Так и с трудом заключенных. Это — сиюминутная выгода. Но это же означает миллионы, ненавидящих труд. Ненавидят они, ненавидят их дети. «От работы кони дохнут», «работа — не волк, в лес не убежит», «где бы ни работать, лишь бы не работать», «работа — не Алитет, в горы не уйдет», «работа — не… может стоять целый день», «работа дураков любит». Это — поговорки, рожденные ненавистью к труду, потому что труд принудителен и бесцелен.

Так что вы, против труда заключенных? Вот именно против. Не нужны трудовые исправительные.

Нужны закрытые тюрьмы-одиночки. И срок — не более пяти лет. А еще — смертная казнь, потому что есть люди, только внешне похожие на людей. На тюркских языках есть слово «мал», означающее скот — баранов, коров, верблюдов и так далее. И еще есть слово «хайван», означающее — носитель скотства. Хайванов перевоспитывать невозможно — их надо истреблять. А труд, когда прошло полсрока, в виде вознаграждения. А так сиди и варись в своем соку, думай. От себя не уйдешь.

Так что же, кормить их бесплатно? Именно так! Бесплатно. Они же свои, не чужие. На щи, хлеб и кашу надо дать.

4

Я шел по узкому освещенному коридору, спускаясь куда-то вниз. Чуть сбоку и сзади, почти сливаясь с бетонной серостью, шел человек в форме. Каждые двадцать метров он быстро освещал свое лицо, и такая же безличная серая тень открывала решетчатые двери. К чему нужна была эта таинственность, мне до сих пор не ясно.

Я смотрел на арки каменного входа и вспоминал…

…Дядя Миша, Саня-маленький и я ехали верхом на лошадях к невысокому древнему кургану — одному из многих в гряде Юз-Оба. Сто холмов скифско-греческого некрополя в Крыму близ Керчи.

Было очень рано, около четырех утра. Солнце только просыпалось, и желто-бурая крымская степь серебрилась в утренней росе. Лошадей дядя Миша взял у цыган, у него везде были какие-то связи. Еще не было трех, когда я сам оседлал их за забором большого цыганского дома, хозяин которого, улыбающийся, золотозубый и усатый, внимательно наблюдал за мной, напевая вполголоса какую-то длинную цыганскую песню.

Я умел седлать лошадей. Да и ездил получше, чем мои спутники. Дело в том, что до войны много ставилось на кавалерию, и мой отец очень любил лошадей.

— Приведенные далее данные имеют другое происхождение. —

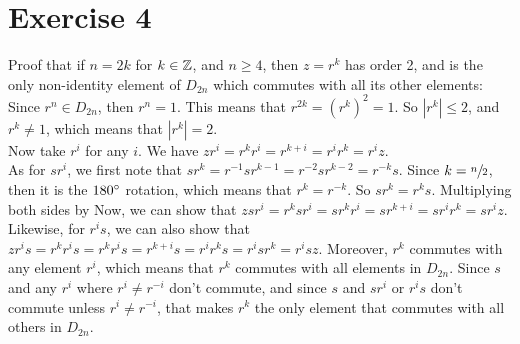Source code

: \documentclass[12pt]{article}
\begin{document}
    \section*{Exercise 4}
    Proof that if $n = 2k$ for $k \in \mathbb{Z}$,
    and $n \geqslant 4$,
    then $z = r^k$ has order 2,
    and is the only non-identity element of $D_{2n}$
    which commutes with all its other elements: \\
    Since $r^n \in D_{2n}$,
    then $r^n = 1$.
    This means that $r^{2k} = (r^k)^2 = 1$.
    So $|r^k| \leqslant 2$,
    and $r^k \neq 1$,
    which means that $|r^k| = 2$. \\
    Now take $r^i$ for any $i$.
    We have $zr^i = r^kr^i = r^{k+i} = r^ir^k = r^iz$. \\
    As for $sr^i$,
    we first note that $sr^k = r^{-1}sr^{k-1} 
    = r^{-2}sr^{k-2}
    = r^{-k}s$.
    Since $k = \sfrac{n}{2}$,
    then it is the $180 \degree$ rotation, which means that $r^k = r^{-k}$.
    So $sr^k = r^ks$.
    Multiplying both sides by 
    Now, we can show that $zsr^i = r^ksr^i
    = sr^kr^i
    = sr^{k + i}
    = sr^ir^k
    = sr^iz$.
    Likewise, for $r^is$,
    we can also show that $zr^is = r^kr^is
    = r^kr^is
    = r^{k + i}s
    = r^ir^ks
    = r^isr^k
    = r^isz$.
    Moreover, $r^k$ commutes with any element $r^i$,
    which means that $r^k$ commutes with all elements in $D_{2n}$.
    Since $s$ and any $r^i$ where $r^i \neq r^{-i}$ don't commute,
    and since $s$ and $sr^i$ or $r^is$ don't commute unless $r^i \neq r^{-i}$,
    that makes $r^k$ the only element that commutes with all others
    in $D_{2n}$.
\end{document}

Благодаря этому я попал в кавалерийскую школу ОСОАВИАХИМа. Это почти то же, что и ДОСААФ. В то время еще были инструктора, ходившие в сабельные атаки и вкладывающие в обучение душу.

Школой руководил Давид Бек, отцовский однополчанин… Он подарил мне легкую грузинскую шашку. Когда я впервые взгромоздился на вымуштрованного серого жеребца со звучной кличкой Рустем, мне показалось, что я сижу, свесив ноги с каланчи, и подо мной не конь, а черт, который возил кузнеца Вакулу в ночь под Рождество. Я не представлял просто, что будет со мной, если он двинется или поскачет.

Но постепенно я свыкся с высотой, с движениями лошадиного тела и свободно сидел в седле, брал препятствия, скакал галопом, рысью. Потом научился стоять в седле, пролезал под брюхом, рубил лозу и втыкал хищное жало сабли в глиняный шар. И поэтому, когда здесь, во дворе, я, не касаясь стремян, взлетел в седло, подняв коня на дыбы, цыган восхищенно зацокал:

— Ты кто — цыган, да? Есть у нас такие светлые, как ты…

В то время ходили слухи, что цыгане воруют детей и не то переделывают их в цыганят, не то делают из них пирожки. Впоследствии я много раз встречался с цыганами, даже жил в таборах и не поверю, чтоб цыгане обижали чьих бы то ни было детей.

Дядя Миша тоже неплохо сидел в седле, а вот Саня-маленький напоминал фигуру огромного узбекского бая, едущего на маленьком тонконогом ишаке. Больше всего он боялся упасть, хотя, вытащив ноги из стремян, становился ими на землю, и тогда казалось, что он едет не на лошади, а на собаке.

Вскоре мы подъехали к кургану, и наш вожатый долго сверялся с чем-то по бумажке и что-то высчитывал. Потом нашел один из валунов и удовлетворенно кивнул:

— Здесь!

Курганы обкладывались понизу тяжелыми валунами и обломками скал — крепидами, — чтобы время не заставило их расползтись. Но время все же сглаживало и курганы, и невысокие крымские горы, в которых когда-то жило и воевало со всем светом неистовое племя тавров.